→ Required work
Please set down exactly the lines of the listing below from the line containing "- Entity scope: if" through the line containing "3 Start: Add", both lines included, leaving out all other lines.

____

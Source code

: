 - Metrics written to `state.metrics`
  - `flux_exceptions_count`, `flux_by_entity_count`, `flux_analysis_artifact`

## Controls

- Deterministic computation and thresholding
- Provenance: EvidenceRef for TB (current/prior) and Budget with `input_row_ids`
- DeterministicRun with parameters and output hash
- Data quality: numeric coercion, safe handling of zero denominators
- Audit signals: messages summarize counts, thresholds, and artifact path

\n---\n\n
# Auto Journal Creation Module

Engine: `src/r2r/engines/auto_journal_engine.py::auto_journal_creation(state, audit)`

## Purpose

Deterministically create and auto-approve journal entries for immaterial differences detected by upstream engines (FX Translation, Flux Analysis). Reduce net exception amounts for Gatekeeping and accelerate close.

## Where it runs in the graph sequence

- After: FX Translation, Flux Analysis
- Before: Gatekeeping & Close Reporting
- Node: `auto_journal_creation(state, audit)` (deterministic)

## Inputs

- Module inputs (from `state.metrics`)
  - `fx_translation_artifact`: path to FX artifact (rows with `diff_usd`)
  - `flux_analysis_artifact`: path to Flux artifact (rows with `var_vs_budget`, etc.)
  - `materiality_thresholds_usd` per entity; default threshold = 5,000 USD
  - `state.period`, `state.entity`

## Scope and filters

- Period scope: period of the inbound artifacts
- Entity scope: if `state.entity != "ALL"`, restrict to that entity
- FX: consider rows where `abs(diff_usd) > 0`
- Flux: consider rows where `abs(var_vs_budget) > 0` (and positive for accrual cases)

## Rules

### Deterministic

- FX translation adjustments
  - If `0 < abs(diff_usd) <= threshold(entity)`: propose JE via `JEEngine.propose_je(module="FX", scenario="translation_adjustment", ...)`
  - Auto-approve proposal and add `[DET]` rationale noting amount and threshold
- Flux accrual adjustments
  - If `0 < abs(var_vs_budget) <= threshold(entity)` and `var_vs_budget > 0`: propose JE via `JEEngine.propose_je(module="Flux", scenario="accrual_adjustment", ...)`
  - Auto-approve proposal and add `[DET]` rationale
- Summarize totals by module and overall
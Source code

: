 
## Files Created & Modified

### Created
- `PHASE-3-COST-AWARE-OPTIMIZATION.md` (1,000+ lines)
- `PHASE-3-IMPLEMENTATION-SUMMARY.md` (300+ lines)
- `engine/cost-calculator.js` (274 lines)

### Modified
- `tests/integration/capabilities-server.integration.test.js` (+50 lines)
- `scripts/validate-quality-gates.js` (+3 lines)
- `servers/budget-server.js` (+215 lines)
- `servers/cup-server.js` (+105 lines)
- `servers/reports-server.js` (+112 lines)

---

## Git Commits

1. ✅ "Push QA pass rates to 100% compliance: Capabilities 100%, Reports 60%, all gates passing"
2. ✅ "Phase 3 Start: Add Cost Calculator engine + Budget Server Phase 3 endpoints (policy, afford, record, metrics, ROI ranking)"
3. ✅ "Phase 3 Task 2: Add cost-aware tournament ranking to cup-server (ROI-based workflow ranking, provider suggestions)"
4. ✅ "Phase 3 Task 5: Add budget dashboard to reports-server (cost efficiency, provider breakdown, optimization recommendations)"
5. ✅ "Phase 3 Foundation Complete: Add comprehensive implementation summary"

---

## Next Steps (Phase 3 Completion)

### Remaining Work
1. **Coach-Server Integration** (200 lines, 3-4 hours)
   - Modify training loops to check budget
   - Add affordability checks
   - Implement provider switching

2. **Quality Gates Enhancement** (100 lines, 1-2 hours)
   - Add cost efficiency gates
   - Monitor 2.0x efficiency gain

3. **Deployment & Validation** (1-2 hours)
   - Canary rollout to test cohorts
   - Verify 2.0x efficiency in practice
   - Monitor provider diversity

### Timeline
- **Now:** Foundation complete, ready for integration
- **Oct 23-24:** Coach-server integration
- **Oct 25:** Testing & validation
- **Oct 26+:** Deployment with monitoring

____

→ Solved problem
- Entity scope: if `state.entity != "ALL"`, restrict to that entity
- FX: consider rows where `abs(diff_usd) > 0`
- Flux: consider rows where `abs(var_vs_budget) > 0` (and positive for accrual cases)

## Rules

### Deterministic

- FX translation adjustments
  - If `0 < abs(diff_usd) <= threshold(entity)`: propose JE via `JEEngine.propose_je(module="FX", scenario="translation_adjustment", ...)`
  - Auto-approve proposal and add `[DET]` rationale noting amount and threshold
- Flux accrual adjustments
  - If `0 < abs(var_vs_budget) <= threshold(entity)` and `var_vs_budget > 0`: propose JE via `JEEngine.propose_je(module="Flux", scenario="accrual_adjustment", ...)`
  - Auto-approve proposal and add `[DET]` rationale
- Summarize totals by module and overall
Source code

: 
## Files Created & Modified

### Created
- `PHASE-3-COST-AWARE-OPTIMIZATION.md` (1,000+ lines)
- `PHASE-3-IMPLEMENTATION-SUMMARY.md` (300+ lines)
- `engine/cost-calculator.js` (274 lines)

### Modified
- `tests/integration/capabilities-server.integration.test.js` (+50 lines)
- `scripts/validate-quality-gates.js` (+3 lines)
- `servers/budget-server.js` (+215 lines)
- `servers/cup-server.js` (+105 lines)
- `servers/reports-server.js` (+112 lines)

---

## Git Commits

1. ✅ "Push QA pass rates to 100% compliance: Capabilities 100%, Reports 60%, all gates passing"
2. ✅ "Phase 3 Start: Add Cost Calculator engine + Budget Server Phase 3 endpoints (policy, afford, record, metrics, ROI ranking)"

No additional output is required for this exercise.